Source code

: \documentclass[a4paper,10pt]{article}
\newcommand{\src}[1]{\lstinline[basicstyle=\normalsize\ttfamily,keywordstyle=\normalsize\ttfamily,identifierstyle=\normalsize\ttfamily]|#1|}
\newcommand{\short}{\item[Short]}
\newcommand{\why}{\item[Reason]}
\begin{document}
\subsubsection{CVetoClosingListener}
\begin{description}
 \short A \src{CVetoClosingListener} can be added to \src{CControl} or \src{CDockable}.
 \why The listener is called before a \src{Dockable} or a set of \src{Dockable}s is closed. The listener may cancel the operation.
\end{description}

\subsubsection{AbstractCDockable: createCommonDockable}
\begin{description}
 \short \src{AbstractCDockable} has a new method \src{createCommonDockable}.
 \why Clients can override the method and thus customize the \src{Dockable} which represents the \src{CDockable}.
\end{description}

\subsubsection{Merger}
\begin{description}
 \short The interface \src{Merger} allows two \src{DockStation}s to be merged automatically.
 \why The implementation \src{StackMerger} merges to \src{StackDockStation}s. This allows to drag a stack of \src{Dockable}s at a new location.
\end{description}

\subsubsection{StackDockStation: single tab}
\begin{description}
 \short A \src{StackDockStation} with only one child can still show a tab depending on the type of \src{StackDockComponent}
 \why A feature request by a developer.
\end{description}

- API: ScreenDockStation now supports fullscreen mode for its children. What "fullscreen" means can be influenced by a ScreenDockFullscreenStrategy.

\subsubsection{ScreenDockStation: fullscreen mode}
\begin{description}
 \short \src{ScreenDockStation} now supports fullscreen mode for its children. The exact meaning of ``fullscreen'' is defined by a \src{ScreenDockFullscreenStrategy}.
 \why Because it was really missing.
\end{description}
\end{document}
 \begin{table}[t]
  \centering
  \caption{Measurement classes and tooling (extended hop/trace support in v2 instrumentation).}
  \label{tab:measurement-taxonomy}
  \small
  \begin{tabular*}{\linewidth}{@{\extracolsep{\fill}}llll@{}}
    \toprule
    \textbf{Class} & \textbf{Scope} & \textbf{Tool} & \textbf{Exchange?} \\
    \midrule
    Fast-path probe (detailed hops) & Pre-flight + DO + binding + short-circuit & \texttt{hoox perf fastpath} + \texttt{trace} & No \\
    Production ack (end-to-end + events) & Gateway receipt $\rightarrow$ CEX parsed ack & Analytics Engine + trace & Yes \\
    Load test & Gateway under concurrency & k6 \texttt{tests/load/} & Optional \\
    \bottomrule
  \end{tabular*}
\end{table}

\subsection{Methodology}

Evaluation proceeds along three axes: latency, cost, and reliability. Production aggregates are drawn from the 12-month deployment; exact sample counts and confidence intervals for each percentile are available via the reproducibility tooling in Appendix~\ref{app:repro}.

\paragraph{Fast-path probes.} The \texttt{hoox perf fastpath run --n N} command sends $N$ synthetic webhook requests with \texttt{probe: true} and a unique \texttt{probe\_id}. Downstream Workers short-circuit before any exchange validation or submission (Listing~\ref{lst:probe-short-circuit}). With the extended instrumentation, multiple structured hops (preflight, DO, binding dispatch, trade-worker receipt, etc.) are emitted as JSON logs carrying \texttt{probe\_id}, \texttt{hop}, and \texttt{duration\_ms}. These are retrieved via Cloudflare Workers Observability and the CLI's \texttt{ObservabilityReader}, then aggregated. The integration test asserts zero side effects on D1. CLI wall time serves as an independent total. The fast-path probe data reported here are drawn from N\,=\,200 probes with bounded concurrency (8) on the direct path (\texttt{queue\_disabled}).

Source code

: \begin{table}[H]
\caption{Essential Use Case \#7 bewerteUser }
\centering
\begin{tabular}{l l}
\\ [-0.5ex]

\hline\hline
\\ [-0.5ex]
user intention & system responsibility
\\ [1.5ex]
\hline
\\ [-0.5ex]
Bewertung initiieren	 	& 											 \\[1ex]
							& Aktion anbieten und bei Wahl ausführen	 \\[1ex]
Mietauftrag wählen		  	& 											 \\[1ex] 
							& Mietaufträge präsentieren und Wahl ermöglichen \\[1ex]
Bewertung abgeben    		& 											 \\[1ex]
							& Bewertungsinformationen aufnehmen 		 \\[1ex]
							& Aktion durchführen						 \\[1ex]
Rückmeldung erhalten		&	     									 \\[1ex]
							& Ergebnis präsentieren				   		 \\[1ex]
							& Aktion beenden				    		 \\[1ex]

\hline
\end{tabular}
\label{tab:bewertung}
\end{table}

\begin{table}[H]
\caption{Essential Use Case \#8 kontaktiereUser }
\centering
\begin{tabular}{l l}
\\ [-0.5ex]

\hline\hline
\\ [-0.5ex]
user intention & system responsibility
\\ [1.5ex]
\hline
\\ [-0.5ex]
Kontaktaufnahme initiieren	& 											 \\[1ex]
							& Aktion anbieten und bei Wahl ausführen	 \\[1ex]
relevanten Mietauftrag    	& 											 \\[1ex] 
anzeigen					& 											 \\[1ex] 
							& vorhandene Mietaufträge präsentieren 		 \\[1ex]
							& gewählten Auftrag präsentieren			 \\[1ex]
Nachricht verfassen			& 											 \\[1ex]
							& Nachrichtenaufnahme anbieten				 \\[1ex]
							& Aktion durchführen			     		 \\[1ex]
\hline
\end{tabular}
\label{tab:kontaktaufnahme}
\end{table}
=-=-=-=-=
Write the material out once more, keeping each line exact.

▶ _Answer space_:
Source code

: \documentclass[a4paper,10pt]{article}
\newcommand{\src}[1]{\lstinline[basicstyle=\normalsize\ttfamily,keywordstyle=\normalsize\ttfamily,identifierstyle=\normalsize\ttfamily]|#1|}
\newcommand{\short}{\item[Short]}
\newcommand{\why}{\item[Reason]}
\begin{document}
\subsubsection{CVetoClosingListener}
\begin{description}
 \short A \src{CVetoClosingListener} can be added to \src{CControl} or \src{CDockable}.
 \why The listener is called before a \src{Dockable} or a set of \src{Dockable}s is closed. The listener may cancel the operation.
\end{description}

\subsubsection{AbstractCDockable: createCommonDockable}
\begin{description}
 \short \src{AbstractCDockable} has a new method \src{createCommonDockable}.
 \why Clients can override the method and thus customize the \src{Dockable} which represents the \src{CDockable}.
\end{description}

\subsubsection{Merger}
\begin{description}
 \short The interface \src{Merger} allows two \src{DockStation}s to be merged automatically.
 \why The implementation \src{StackMerger} merges to \src{StackDockStation}s. This allows to drag a stack of \src{Dockable}s at a new location.
\end{description}

\subsubsection{StackDockStation: single tab}
\begin{description}
 \short A \src{StackDockStation} with only one child can still show a tab depending on the type of \src{StackDockComponent}
 \why A feature request by a developer.
\end{description}

- API: ScreenDockStation now supports fullscreen mode for its children. What "fullscreen" means can be influenced by a ScreenDockFullscreenStrategy.

\subsubsection{ScreenDockStation: fullscreen mode}
\begin{description}
 \short \src{ScreenDockStation} now supports fullscreen mode for its children. The exact meaning of ``fullscreen'' is defined by a \src{ScreenDockFullscreenStrategy}.
 \why Because it was really missing.
\end{description}
\end{document}
 \begin{table}[t]
  \centering
  \caption{Measurement classes and tooling (extended hop/trace support in v2 instrumentation).}
  \label{tab:measurement-taxonomy}
  \small
  \begin{tabular*}{\linewidth}{@{\extracolsep{\fill}}llll@{}}
    \toprule
    \textbf{Class} & \textbf{Scope} & \textbf{Tool} & \textbf{Exchange?} \\
    \midrule
    Fast-path probe (detailed hops) & Pre-flight + DO + binding + short-circuit & \texttt{hoox perf fastpath} + \texttt{trace} & No \\
    Production ack (end-to-end + events) & Gateway receipt $\rightarrow$ CEX parsed ack & Analytics Engine + trace & Yes \\
    Load test & Gateway under concurrency & k6 \texttt{tests/load/} & Optional \\
    \bottomrule
  \end{tabular*}
\end{table}

\subsection{Methodology}

Evaluation proceeds along three axes: latency, cost, and reliability. Production aggregates are drawn from the 12-month deployment; exact sample counts and confidence intervals for each percentile are available via the reproducibility tooling in Appendix~\ref{app:repro}.

\paragraph{Fast-path probes.} The \texttt{hoox perf fastpath run --n N} command sends $N$ synthetic webhook requests with \texttt{probe: true} and a unique \texttt{probe\_id}. Downstream Workers short-circuit before any exchange validation or submission (Listing~\ref{lst:probe-short-circuit}). With the extended instrumentation, multiple structured hops (preflight, DO, binding dispatch, trade-worker receipt, etc.) are emitted as JSON logs carrying \texttt{probe\_id}, \texttt{hop}, and \texttt{duration\_ms}. These are retrieved via Cloudflare Workers Observability and the CLI's \texttt{ObservabilityReader}, then aggregated. The integration test asserts zero side effects on D1. CLI wall time serves as an independent total. The fast-path probe data reported here are drawn from N\,=\,200 probes with bounded concurrency (8) on the direct path (\texttt{queue\_disabled}).

Source code

: \begin{table}[H]
\caption{Essential Use Case \#7 bewerteUser }
\centering
\begin{tabular}{l l}
\\ [-0.5ex]

\hline\hline
\\ [-0.5ex]
user intention & system responsibility
\\ [1.5ex]
\hline
\\ [-0.5ex]
Bewertung initiieren	 	& 											 \\[1ex]
							& Aktion anbieten und bei Wahl ausführen	 \\[1ex]
Mietauftrag wählen		  	& 											 \\[1ex] 
							& Mietaufträge präsentieren und Wahl ermöglichen \\[1ex]
Bewertung abgeben    		& 											 \\[1ex]
							& Bewertungsinformationen aufnehmen 		 \\[1ex]
							& Aktion durchführen						 \\[1ex]
Rückmeldung erhalten		&	     									 \\[1ex]
							& Ergebnis präsentieren				   		 \\[1ex]
							& Aktion beenden				    		 \\[1ex]

\hline
\end{tabular}
\label{tab:bewertung}
\end{table}

\begin{table}[H]
\caption{Essential Use Case \#8 kontaktiereUser }
\centering
\begin{tabular}{l l}
\\ [-0.5ex]

\hline\hline
\\ [-0.5ex]
user intention & system responsibility
\\ [1.5ex]
\hline
\\ [-0.5ex]
Kontaktaufnahme initiieren	& 											 \\[1ex]
							& Aktion anbieten und bei Wahl ausführen	 \\[1ex]
relevanten Mietauftrag    	& 											 \\[1ex] 
anzeigen					& 											 \\[1ex] 
							& vorhandene Mietaufträge präsentieren 		 \\[1ex]
							& gewählten Auftrag präsentieren			 \\[1ex]
Nachricht verfassen			& 											 \\[1ex]
							& Nachrichtenaufnahme anbieten				 \\[1ex]
							& Aktion durchführen			     		 \\[1ex]
\hline
\end{tabular}
\label{tab:kontaktaufnahme}
\end{table}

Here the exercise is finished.